Try it: Without the pictures, extract every line from the start of the material to the line containing "You'll need the", both ends included.
****************************************
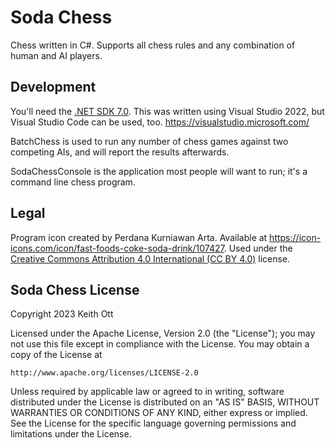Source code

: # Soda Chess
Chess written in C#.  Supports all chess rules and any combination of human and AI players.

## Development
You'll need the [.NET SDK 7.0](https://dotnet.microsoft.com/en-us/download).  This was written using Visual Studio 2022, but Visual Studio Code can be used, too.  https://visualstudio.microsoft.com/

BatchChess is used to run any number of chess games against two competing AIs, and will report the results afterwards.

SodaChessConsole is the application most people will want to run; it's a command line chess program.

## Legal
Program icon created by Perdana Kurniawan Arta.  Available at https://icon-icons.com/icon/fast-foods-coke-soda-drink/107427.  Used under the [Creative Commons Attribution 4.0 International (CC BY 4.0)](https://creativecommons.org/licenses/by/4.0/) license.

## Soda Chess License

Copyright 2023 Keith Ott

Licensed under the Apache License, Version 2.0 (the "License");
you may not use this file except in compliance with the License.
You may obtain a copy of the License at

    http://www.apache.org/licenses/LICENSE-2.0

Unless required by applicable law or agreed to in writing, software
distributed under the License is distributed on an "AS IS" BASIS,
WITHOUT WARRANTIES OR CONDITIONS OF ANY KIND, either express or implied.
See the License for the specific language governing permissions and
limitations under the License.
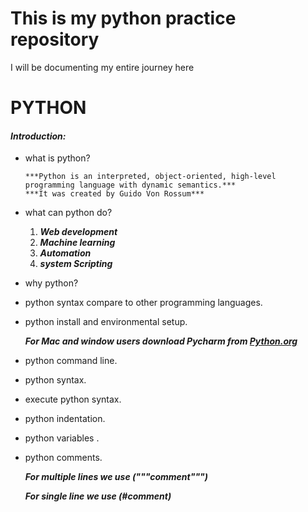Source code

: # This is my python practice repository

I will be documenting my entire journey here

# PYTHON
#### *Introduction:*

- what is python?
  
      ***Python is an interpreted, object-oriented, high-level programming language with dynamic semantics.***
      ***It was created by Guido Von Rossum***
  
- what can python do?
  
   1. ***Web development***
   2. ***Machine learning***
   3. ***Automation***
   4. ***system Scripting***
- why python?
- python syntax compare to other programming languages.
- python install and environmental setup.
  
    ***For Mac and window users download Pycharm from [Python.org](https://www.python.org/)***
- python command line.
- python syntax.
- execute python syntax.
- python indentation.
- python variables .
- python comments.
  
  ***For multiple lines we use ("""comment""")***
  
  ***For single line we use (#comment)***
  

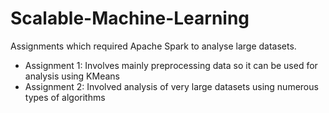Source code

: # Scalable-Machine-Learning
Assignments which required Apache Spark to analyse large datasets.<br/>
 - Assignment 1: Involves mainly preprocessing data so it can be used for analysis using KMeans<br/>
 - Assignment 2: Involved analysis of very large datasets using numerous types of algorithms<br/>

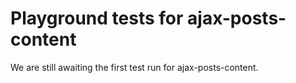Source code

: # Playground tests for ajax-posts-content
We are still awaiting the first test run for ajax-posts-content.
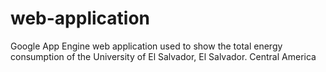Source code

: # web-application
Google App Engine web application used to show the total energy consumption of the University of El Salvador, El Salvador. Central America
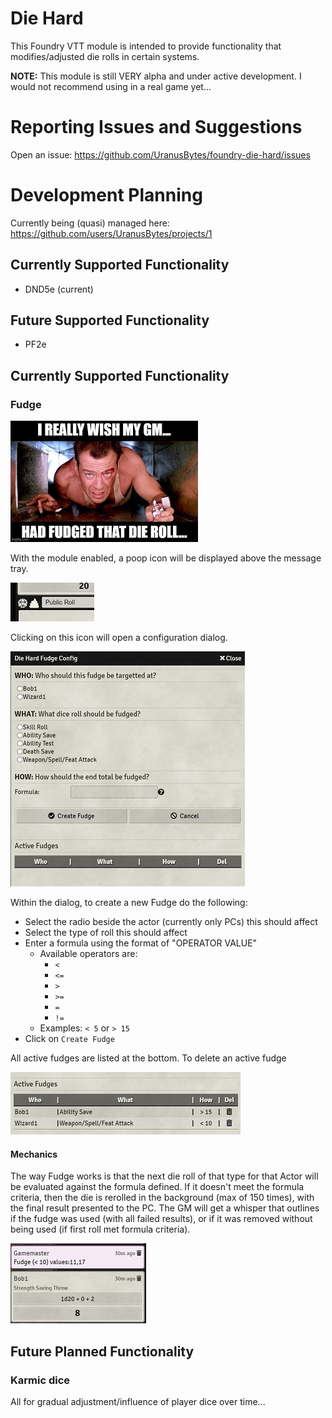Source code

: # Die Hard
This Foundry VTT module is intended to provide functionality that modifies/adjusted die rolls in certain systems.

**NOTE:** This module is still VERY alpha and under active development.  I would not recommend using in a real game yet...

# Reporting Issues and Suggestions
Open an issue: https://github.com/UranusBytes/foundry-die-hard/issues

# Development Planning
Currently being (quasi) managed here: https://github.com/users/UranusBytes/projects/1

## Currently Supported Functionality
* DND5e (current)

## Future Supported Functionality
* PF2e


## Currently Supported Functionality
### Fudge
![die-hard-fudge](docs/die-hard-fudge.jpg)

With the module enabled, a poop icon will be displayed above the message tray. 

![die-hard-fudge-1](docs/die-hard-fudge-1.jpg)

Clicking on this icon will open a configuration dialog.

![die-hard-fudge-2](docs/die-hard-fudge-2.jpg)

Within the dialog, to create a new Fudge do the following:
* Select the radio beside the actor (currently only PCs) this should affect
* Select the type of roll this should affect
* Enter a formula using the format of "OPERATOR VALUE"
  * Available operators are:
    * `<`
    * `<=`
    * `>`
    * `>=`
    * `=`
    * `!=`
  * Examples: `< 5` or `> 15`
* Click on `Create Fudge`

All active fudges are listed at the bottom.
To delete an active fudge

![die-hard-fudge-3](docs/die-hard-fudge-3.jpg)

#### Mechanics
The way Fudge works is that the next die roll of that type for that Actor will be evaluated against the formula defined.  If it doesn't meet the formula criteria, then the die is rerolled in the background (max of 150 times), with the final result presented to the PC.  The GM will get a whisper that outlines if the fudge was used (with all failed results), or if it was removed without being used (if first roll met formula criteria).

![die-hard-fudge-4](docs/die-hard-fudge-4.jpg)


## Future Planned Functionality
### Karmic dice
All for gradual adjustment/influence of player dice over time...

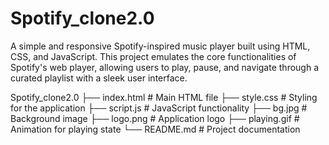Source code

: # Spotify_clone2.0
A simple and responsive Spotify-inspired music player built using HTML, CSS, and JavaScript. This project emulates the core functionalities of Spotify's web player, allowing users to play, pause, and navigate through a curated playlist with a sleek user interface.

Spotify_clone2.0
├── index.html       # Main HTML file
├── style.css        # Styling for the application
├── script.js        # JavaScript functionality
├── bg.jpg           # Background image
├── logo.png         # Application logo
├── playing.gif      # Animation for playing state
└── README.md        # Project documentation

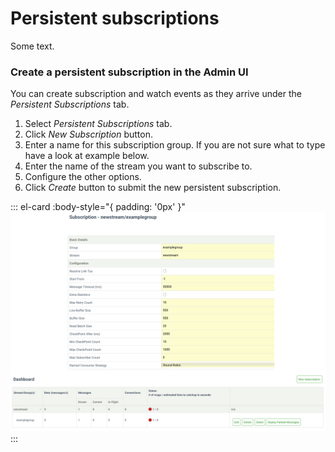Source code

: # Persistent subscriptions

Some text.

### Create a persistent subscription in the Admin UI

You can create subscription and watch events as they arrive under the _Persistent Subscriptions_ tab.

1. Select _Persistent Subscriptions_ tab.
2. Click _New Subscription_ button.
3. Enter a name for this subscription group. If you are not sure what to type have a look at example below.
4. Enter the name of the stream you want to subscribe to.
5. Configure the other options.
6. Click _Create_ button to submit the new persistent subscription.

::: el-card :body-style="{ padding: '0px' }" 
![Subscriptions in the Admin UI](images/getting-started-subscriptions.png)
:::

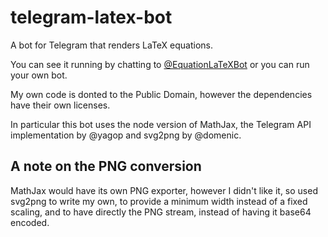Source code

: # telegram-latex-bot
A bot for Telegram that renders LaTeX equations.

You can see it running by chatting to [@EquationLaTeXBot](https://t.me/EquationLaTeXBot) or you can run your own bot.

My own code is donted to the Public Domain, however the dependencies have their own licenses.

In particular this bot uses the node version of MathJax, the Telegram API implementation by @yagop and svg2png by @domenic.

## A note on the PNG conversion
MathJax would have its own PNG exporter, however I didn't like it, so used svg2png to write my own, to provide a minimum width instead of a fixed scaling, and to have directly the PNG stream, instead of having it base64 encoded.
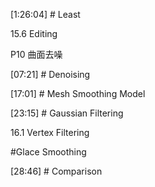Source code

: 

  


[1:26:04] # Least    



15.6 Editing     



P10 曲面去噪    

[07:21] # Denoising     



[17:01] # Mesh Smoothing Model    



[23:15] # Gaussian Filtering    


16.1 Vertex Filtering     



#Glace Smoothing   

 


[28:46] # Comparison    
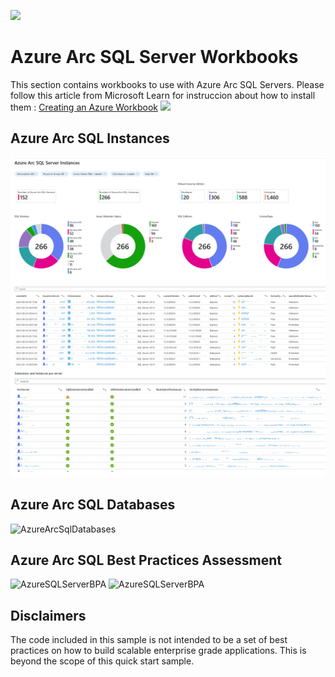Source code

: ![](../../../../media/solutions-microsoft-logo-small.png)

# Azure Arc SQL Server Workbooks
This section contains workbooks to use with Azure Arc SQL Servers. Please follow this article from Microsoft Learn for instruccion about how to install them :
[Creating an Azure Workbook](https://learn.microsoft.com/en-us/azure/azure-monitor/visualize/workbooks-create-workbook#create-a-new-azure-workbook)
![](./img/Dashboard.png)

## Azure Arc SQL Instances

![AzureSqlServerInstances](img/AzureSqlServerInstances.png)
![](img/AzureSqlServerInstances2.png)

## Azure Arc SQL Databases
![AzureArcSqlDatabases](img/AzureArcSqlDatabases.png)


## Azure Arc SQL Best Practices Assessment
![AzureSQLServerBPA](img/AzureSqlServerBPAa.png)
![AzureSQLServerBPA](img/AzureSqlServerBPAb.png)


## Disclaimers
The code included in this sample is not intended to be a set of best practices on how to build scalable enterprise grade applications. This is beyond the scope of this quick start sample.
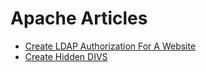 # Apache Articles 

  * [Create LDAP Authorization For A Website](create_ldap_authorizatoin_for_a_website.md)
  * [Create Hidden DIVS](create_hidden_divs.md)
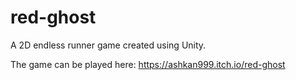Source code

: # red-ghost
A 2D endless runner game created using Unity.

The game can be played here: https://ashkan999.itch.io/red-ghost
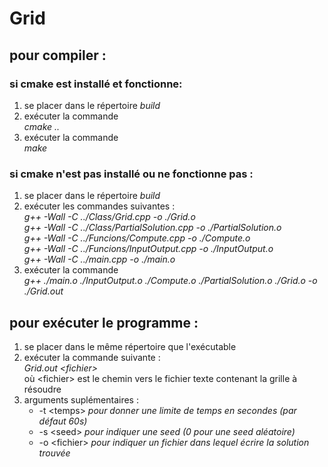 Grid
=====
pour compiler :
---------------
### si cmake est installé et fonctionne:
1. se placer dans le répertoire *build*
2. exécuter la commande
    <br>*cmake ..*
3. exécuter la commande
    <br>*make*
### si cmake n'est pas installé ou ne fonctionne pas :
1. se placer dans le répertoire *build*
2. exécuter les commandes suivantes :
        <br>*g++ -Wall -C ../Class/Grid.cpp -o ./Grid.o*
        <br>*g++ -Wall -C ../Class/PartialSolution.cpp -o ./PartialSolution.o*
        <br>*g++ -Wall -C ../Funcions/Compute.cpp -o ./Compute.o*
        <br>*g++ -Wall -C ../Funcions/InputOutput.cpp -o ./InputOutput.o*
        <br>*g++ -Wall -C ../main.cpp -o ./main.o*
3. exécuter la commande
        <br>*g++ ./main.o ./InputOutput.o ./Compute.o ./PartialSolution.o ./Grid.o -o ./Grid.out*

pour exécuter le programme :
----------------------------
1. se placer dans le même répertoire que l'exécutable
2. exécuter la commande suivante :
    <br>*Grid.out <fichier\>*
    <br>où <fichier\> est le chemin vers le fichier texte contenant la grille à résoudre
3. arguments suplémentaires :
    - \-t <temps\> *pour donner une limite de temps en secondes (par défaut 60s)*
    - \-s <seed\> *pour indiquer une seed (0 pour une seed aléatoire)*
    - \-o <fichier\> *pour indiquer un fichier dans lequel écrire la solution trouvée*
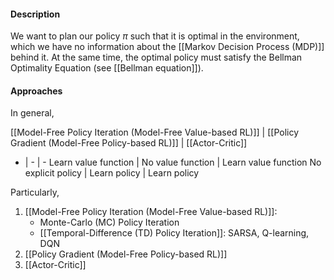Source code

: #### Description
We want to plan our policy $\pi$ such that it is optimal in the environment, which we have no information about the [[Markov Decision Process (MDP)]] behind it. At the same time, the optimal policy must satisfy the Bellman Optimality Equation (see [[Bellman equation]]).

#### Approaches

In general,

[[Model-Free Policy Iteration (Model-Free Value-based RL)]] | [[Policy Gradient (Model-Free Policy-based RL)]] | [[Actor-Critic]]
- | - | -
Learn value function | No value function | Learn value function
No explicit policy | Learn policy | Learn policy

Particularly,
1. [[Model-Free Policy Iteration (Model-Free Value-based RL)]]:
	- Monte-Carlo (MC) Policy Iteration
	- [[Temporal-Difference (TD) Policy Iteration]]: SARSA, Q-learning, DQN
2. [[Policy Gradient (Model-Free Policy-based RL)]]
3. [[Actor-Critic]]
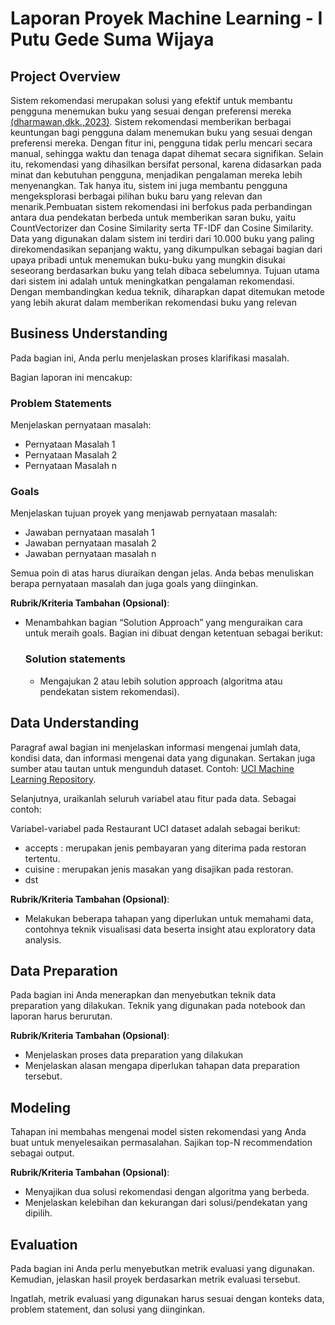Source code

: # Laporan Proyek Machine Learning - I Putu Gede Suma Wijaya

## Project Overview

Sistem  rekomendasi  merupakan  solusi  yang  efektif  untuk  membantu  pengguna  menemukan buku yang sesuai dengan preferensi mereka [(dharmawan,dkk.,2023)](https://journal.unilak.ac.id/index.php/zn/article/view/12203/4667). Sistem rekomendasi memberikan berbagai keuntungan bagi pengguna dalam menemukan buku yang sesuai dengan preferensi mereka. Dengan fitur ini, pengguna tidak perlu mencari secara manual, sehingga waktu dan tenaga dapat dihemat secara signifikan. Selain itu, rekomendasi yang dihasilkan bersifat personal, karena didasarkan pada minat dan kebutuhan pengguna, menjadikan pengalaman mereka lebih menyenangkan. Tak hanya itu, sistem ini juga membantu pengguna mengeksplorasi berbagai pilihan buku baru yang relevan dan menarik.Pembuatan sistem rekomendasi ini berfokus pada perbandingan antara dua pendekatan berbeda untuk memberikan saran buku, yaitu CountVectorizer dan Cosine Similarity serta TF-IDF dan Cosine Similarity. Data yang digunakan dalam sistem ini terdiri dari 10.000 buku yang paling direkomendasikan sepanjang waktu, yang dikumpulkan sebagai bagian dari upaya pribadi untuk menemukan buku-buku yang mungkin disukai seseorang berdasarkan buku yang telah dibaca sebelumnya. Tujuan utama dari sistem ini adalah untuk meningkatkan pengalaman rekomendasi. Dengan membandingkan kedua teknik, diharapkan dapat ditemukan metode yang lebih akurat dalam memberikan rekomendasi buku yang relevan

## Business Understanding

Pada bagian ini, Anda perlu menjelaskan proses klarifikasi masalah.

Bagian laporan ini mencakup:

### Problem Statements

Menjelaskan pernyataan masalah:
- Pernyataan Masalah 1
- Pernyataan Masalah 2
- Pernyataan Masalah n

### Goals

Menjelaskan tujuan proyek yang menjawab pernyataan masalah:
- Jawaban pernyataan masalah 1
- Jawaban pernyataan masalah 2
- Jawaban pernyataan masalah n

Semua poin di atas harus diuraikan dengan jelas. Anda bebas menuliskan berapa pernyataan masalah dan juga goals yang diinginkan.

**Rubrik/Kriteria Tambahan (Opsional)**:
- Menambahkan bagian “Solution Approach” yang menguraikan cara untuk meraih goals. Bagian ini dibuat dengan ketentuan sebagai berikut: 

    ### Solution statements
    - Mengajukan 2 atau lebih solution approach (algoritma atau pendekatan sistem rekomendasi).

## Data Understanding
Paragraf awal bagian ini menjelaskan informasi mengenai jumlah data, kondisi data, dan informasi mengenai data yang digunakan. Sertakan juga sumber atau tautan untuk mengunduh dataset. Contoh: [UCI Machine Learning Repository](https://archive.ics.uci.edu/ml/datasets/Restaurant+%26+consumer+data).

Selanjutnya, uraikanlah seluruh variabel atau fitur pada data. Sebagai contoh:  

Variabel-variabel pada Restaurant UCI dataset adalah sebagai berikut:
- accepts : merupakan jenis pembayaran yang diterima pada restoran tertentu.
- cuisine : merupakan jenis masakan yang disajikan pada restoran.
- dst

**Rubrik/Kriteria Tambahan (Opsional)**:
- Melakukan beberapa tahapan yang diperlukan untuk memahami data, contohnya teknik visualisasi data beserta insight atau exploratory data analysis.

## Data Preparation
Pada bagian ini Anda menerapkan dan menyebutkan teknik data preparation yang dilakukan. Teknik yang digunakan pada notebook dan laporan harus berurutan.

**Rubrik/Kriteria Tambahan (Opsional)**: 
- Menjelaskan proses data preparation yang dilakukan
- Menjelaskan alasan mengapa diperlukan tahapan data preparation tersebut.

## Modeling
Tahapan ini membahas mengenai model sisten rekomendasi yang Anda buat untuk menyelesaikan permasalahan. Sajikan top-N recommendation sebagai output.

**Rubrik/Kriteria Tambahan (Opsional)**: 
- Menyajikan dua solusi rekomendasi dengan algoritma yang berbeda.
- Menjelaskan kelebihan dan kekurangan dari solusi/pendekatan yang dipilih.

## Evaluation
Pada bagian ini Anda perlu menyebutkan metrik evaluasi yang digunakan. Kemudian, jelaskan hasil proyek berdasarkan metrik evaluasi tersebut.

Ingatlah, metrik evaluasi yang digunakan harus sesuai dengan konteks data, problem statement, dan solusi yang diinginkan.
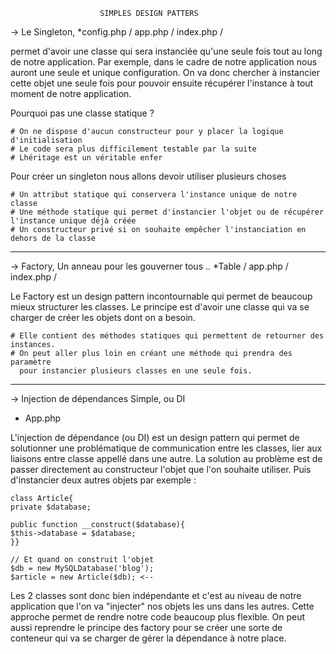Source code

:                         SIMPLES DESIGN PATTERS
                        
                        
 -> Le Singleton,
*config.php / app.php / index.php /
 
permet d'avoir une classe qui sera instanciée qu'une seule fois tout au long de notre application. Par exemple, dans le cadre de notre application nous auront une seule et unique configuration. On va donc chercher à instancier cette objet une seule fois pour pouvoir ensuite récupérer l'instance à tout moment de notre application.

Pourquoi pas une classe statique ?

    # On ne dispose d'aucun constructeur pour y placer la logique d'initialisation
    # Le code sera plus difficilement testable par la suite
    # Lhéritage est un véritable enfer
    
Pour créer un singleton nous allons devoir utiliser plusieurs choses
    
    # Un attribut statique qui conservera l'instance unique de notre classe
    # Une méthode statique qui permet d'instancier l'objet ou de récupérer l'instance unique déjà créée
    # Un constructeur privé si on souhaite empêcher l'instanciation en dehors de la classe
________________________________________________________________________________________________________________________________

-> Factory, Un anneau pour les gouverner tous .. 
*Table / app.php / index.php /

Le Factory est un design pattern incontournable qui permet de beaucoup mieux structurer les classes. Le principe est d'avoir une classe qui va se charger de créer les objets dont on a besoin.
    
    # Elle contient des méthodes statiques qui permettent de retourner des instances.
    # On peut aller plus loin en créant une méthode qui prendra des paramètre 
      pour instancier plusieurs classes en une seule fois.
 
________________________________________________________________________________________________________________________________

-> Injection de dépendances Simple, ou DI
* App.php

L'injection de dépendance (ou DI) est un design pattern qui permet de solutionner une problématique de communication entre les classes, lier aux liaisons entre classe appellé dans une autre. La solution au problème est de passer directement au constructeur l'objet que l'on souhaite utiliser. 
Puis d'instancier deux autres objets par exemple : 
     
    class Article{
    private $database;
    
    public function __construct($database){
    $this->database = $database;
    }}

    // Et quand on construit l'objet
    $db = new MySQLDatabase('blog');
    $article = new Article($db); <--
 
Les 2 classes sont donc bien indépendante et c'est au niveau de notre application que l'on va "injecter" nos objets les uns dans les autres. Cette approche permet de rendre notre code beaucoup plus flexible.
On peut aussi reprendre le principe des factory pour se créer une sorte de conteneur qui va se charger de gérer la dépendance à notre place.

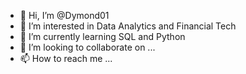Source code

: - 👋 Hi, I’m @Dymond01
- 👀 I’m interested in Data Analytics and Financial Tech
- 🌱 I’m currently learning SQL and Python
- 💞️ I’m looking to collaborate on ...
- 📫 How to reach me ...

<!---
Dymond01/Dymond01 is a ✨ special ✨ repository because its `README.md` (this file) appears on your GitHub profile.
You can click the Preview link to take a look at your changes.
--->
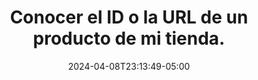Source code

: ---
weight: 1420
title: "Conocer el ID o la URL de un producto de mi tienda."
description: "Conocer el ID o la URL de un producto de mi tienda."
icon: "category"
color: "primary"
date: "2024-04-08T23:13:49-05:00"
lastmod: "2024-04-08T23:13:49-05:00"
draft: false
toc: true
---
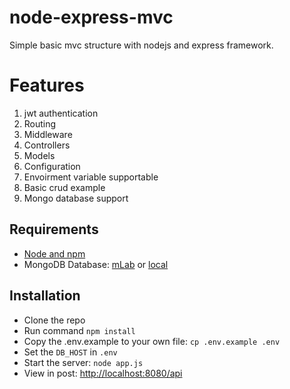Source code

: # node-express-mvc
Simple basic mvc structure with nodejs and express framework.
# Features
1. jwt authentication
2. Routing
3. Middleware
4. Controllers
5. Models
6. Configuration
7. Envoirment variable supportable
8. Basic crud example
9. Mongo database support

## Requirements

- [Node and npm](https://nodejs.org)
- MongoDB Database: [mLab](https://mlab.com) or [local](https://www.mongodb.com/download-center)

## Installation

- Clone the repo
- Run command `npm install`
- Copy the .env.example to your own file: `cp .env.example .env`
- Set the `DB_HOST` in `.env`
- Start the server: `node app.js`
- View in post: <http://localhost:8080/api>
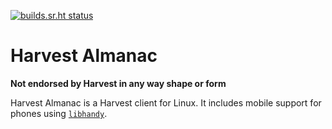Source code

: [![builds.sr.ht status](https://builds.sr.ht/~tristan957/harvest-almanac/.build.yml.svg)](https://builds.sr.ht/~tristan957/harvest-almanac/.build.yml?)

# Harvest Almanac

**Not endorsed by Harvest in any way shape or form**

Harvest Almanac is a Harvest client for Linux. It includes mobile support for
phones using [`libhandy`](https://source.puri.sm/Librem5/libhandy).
****************************************
Expected answer:
Source code

: # Soda Chess
Chess written in C#.  Supports all chess rules and any combination of human and AI players.

## Development
You'll need the [.NET SDK 7.0](https://dotnet.microsoft.com/en-us/download).  This was written using Visual Studio 2022, but Visual Studio Code can be used, too.  https://visualstudio.microsoft.com/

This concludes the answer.